MADISON — Weeks after House Republicans passed Trumpcare without knowing what exactly was in it, the Congressional Budget Office (CBO) and Joint Committee on Taxation (JCT) released their official audit of the bill and the results weren’t pretty. Knowing how terrible Trumpcare will be for Americans’ health, Gov. Scott Walker owes Wisconsinites a straight answer. Will he apply for a waiver allowing insurers to charge more for people with pre-existing conditions and exclude basic coverage like prescription drugs, mental health, or maternity care?
The CBO report released this week projected that one-sixth of Americans would live in states that would likely take advantage of waivers and price increases would be dramatic. The CBO found the premiums could rise as much as 700 percent for low-income seniors.
Gov. Walker floated the idea of applying for a waiver earlier this year but quickly walked it back after facing criticism. Gov. Walker has failed to elaborate since and refuses to address coverage requirements.
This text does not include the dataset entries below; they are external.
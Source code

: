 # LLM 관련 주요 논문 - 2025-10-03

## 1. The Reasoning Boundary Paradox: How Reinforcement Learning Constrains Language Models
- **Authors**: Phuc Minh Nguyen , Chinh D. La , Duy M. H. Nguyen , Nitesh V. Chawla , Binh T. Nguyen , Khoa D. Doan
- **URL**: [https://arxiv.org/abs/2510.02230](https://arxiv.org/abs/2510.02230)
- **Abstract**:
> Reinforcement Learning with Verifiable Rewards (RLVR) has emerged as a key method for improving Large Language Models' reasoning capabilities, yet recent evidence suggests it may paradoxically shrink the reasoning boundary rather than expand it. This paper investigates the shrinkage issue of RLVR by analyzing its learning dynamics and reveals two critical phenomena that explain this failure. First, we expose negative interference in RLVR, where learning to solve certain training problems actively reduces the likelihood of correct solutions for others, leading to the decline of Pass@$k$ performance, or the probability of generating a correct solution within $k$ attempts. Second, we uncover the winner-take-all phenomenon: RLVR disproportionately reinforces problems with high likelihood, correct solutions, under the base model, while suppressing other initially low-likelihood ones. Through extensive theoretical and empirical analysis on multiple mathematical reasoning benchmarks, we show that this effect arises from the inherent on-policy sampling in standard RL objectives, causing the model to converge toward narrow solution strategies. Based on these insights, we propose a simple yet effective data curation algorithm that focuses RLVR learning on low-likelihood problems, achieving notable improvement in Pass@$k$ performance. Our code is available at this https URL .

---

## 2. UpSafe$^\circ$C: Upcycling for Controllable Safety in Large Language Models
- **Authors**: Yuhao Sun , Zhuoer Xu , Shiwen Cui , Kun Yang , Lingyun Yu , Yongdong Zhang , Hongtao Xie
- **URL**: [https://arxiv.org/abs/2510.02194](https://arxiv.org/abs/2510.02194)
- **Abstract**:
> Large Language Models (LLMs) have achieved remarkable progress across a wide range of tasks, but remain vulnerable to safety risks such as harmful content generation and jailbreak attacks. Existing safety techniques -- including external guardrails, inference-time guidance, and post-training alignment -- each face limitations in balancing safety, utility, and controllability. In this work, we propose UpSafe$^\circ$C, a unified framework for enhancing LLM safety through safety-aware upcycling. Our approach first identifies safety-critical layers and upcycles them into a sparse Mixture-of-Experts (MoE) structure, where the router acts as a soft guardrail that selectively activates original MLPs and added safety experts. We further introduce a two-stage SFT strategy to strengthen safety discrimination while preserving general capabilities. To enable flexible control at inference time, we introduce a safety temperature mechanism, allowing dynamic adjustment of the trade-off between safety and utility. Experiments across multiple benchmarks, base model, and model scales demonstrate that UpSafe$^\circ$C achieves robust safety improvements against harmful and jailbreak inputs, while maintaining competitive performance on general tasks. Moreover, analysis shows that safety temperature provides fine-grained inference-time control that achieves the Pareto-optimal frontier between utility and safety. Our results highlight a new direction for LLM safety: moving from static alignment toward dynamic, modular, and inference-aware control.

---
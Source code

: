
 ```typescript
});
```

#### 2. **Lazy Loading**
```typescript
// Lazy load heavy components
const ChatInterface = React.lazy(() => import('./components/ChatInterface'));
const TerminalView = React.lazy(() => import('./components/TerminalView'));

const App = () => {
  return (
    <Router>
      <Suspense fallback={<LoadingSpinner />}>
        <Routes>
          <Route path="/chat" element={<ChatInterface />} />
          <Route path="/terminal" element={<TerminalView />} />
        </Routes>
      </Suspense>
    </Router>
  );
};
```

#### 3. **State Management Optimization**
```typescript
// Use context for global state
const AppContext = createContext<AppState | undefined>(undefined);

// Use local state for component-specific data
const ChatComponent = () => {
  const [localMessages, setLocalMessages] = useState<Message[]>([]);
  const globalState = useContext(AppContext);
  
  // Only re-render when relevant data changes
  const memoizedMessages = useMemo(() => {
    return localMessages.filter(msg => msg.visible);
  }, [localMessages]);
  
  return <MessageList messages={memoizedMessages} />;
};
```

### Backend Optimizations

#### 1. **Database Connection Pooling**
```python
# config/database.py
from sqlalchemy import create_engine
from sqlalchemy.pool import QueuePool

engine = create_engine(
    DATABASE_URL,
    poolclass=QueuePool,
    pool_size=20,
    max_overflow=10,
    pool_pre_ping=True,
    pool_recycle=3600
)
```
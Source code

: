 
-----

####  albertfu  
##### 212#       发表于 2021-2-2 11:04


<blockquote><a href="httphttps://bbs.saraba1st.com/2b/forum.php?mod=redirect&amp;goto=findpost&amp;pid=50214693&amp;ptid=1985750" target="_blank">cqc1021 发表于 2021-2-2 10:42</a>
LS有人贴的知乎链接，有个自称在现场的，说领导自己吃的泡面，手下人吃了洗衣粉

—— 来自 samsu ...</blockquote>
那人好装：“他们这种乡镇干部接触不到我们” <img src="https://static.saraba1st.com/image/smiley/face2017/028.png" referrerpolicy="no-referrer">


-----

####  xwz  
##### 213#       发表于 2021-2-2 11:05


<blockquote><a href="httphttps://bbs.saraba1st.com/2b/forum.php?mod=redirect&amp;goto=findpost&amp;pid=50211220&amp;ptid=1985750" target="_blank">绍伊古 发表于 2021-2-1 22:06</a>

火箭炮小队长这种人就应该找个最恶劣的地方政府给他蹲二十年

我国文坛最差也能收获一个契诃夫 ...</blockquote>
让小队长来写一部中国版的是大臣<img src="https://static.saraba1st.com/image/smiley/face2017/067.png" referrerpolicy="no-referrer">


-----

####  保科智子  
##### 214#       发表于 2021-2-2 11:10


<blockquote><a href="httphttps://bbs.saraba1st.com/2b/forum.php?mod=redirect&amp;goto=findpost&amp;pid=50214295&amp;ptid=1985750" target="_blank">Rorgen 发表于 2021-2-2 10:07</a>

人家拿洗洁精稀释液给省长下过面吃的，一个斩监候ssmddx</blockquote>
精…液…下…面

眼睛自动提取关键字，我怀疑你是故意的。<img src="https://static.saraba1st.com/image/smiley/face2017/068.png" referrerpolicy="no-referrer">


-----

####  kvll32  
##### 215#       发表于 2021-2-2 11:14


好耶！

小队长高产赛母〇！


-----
“Wisconsin families were shocked when they saw the damning CBO score for Trumpcare which showed that individuals with pre-existing conditions are not guaranteed protection and that rolling back essential health benefits would mean women paying thousands for maternity care, individuals paying large sums out of pocket for mental health treatment, and seniors paying seven times more than what they pay now,” Democratic Party of Wisconsin Chair Martha Laning said on Friday. “Gov. Scott Walker needs to come out and let Wisconsinites know what he’ll do if Trumpcare becomes the law of the land. And if he really cares about the health and safety of his constituents he’ll say once and for all that the state will not apply for a single waiver under Trumpcare.”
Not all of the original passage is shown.